WORK ITEM —
Report all lines in the records that hold the string "list".

"""

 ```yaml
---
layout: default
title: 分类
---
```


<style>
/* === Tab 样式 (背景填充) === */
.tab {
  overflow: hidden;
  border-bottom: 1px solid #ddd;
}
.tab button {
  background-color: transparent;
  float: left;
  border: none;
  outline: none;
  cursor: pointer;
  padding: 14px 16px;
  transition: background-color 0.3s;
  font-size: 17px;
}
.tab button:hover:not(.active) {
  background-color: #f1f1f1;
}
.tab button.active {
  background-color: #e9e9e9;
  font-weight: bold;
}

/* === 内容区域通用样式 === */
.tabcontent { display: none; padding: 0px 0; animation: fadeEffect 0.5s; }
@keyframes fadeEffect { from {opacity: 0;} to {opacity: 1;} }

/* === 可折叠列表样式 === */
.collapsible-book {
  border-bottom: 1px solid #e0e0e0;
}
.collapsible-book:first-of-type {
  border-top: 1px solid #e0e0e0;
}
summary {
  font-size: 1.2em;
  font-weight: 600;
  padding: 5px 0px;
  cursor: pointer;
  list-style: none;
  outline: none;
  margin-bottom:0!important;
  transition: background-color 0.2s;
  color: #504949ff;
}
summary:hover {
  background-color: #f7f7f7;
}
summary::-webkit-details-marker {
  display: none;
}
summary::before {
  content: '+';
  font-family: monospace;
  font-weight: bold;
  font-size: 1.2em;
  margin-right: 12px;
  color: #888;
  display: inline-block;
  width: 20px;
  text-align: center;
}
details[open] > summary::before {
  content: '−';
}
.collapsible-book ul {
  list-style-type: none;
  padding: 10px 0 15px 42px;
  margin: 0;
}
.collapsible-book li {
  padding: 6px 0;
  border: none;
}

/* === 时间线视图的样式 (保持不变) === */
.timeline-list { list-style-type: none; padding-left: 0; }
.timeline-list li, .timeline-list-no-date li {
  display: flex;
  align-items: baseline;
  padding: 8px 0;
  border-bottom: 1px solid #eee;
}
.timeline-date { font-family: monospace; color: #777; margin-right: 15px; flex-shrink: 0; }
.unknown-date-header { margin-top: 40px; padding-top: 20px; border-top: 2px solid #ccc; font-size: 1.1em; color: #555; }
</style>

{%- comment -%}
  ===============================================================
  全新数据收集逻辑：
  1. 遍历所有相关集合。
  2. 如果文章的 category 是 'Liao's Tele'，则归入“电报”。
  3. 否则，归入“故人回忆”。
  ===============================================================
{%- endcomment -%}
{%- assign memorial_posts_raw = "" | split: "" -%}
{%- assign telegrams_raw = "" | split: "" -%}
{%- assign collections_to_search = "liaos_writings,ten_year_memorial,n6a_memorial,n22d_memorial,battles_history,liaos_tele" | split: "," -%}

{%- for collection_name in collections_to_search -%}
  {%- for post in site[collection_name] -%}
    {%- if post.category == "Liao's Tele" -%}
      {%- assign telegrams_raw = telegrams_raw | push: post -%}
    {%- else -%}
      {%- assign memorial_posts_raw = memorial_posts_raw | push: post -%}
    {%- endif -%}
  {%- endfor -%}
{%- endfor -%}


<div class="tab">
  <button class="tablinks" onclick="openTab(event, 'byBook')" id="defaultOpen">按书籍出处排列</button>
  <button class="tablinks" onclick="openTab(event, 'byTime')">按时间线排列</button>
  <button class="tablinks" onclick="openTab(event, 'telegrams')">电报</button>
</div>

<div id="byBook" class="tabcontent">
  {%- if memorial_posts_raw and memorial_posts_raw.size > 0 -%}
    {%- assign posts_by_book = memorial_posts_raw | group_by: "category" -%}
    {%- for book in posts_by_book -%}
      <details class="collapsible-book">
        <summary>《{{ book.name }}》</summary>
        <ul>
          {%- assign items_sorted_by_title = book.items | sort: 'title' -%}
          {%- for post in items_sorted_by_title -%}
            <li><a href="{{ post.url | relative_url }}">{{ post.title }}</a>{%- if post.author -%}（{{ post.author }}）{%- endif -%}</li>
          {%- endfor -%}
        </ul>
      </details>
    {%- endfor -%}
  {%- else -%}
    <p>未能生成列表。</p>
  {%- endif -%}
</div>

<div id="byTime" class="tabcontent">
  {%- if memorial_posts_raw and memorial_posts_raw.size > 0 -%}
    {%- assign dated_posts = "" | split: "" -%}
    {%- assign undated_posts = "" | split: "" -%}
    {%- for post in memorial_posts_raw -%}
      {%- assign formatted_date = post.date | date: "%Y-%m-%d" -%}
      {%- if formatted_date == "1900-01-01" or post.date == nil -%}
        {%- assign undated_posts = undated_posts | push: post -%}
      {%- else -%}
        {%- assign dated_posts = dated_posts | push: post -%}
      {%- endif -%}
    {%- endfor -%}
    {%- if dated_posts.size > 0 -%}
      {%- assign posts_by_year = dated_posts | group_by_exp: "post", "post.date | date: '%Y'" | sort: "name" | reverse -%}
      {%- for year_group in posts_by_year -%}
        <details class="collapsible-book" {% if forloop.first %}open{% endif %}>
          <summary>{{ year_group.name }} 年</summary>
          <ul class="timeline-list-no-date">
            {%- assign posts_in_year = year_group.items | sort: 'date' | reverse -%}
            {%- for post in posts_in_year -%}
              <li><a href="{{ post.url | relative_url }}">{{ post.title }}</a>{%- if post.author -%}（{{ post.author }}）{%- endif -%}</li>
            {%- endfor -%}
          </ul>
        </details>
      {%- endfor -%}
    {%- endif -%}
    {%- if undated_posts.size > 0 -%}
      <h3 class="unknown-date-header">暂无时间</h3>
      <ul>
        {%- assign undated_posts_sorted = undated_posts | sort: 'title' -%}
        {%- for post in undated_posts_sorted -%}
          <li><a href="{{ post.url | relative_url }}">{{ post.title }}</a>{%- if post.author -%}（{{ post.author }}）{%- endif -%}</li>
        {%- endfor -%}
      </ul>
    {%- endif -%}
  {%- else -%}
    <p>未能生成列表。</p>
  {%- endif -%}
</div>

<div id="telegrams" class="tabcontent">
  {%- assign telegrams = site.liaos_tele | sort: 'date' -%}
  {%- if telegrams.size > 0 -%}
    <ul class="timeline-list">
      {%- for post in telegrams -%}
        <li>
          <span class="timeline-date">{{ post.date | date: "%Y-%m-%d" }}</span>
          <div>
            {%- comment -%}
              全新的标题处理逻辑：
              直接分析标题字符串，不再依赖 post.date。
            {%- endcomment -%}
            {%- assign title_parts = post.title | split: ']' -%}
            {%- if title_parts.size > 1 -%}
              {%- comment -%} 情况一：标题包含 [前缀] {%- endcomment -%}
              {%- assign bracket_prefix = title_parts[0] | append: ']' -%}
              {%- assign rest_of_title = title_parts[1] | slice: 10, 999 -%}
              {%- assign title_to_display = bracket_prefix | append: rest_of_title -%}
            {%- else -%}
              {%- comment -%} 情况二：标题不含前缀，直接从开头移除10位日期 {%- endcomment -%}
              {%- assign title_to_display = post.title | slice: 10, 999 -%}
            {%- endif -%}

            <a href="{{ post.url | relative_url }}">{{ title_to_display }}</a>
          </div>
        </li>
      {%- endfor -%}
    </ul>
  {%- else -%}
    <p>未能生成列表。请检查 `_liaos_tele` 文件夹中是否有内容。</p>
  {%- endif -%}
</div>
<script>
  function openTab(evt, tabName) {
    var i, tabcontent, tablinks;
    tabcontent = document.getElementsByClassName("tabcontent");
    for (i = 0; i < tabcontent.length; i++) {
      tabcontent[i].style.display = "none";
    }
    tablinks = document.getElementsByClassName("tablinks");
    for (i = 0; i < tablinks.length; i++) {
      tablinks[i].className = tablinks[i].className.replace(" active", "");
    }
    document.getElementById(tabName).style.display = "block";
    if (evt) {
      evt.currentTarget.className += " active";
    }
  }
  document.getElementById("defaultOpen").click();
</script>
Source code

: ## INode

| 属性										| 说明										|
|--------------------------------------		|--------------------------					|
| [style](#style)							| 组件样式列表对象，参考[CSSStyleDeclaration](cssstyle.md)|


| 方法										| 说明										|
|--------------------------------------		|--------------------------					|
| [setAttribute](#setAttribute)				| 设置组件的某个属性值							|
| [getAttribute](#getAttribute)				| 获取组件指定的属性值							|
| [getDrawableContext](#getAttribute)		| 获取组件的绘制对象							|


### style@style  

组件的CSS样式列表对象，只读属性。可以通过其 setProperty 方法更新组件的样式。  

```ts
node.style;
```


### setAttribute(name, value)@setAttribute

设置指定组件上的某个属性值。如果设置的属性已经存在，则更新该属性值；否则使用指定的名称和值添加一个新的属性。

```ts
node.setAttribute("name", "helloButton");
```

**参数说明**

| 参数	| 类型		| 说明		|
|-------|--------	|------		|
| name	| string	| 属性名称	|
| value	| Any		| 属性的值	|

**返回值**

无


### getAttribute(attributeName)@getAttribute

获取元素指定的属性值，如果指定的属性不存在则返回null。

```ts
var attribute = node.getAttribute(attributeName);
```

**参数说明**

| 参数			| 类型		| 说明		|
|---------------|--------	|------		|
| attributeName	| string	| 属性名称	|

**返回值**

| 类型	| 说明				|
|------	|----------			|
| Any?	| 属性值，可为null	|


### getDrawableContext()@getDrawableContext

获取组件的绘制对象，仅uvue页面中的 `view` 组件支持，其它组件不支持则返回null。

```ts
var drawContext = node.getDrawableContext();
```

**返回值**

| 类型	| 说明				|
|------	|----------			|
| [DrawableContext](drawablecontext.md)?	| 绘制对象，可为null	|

"""

FINAL ANSWER —
  list-style: none;
  list-style-type: none;
.timeline-list { list-style-type: none; padding-left: 0; }
.timeline-list li, .timeline-list-no-date li {
          <ul class="timeline-list-no-date">
    <ul class="timeline-list">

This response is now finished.